Suggerimenti importanti, ma come si concretizzano?
Dipenderà dai regolamenti attuativi, che vanno fatti presto e bene. Ammettendo formule di gestione più flessibili e diverse, per salvaguardare le esperienze più vir­tuose.

Trento e Rovereto. Un mix di efficienza E nelle case arriva anche la «gasata».
Rassegna stampa - Avvenire, Diego Andreatta, 22 novembre 2009.

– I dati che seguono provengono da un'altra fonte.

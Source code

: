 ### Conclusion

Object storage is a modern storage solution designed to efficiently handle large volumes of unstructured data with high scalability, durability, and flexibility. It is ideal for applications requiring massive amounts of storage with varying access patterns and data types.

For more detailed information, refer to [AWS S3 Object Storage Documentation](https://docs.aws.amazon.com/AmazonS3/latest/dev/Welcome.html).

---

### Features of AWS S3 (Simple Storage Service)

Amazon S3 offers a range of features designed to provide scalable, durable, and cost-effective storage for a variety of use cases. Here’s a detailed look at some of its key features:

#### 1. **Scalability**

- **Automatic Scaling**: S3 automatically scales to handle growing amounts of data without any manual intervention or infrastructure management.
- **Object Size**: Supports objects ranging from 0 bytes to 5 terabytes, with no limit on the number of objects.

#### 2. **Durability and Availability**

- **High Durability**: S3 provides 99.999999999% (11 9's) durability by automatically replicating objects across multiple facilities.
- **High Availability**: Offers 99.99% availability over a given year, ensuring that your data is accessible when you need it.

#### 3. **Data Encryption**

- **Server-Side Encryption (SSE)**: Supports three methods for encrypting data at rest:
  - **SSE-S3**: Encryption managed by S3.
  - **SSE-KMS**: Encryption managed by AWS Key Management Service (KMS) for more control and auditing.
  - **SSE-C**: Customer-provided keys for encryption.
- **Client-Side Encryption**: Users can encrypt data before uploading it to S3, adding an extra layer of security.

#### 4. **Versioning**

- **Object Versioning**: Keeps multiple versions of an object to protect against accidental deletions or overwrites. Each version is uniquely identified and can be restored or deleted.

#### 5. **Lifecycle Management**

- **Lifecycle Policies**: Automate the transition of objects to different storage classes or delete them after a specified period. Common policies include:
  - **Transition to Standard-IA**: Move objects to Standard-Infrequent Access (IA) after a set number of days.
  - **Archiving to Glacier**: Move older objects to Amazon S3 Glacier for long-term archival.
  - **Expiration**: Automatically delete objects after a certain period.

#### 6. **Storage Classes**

Dalle sorgenti dolomitiche sgorga un’acqua fra le migliori d’Italia, ma anche gestita con criteri di qualità. Merito della società mista (gli enti pubblici sono al 65%) che il Comune di Trento e quello di Rovereto hanno costituito dieci anni fa con la fusione delle loro storiche società (la Sit e l’Asm), la partecipazione della Provincia autonoma e alcune quote di privati come la Fondazione Caritro e l’Isa (Istituto Sviluppo Atesino). Questa società denominata Trentino Servizi, perché oltre al ciclo idrico gestiva anche gas, elettricità e il ciclo dei rifiuti, da un anno si chiama Dolomiti Energia, serve ora in tutto 200mila trentini ed è ritenuta da Mediobanca una delle venti aziende italiane più dinamiche, con 900 addetti e 2 miliardi di euro di fatturato. Gestisce oltre una cinquantina di sorgenti, 1.200 chilometri di acquedotti in 17 comuni, tariffe in fascia bassa rispetto alla media italiana, un telecontrollo 24 ore su 24 per monitorare eventuali perdite, un software di gestione esaltato dalle riviste specializzate. E con garanzie di qualità e trasparenza: sul sito si possono verificare i valori delle singole sorgenti. «La nostra formula mantiene al pubblico la regia – spiega l’a.d. Marco Merler – ma punta anche a garantire una gestione di alta efficienza e ottimi servizi di accessibilità per gli utenti». Il call center è stato premiato fra i 5 migliori d’Italia, ed è nata qui, col supporto della Cooperazione di consumo trentina, l’idea di promuovere il consumo di acqua del rubinetto, attraverso lo sconto per chi acquistava un kit gasatore. Anche la 'gasata', insomma, per molti trentini si fa in casa.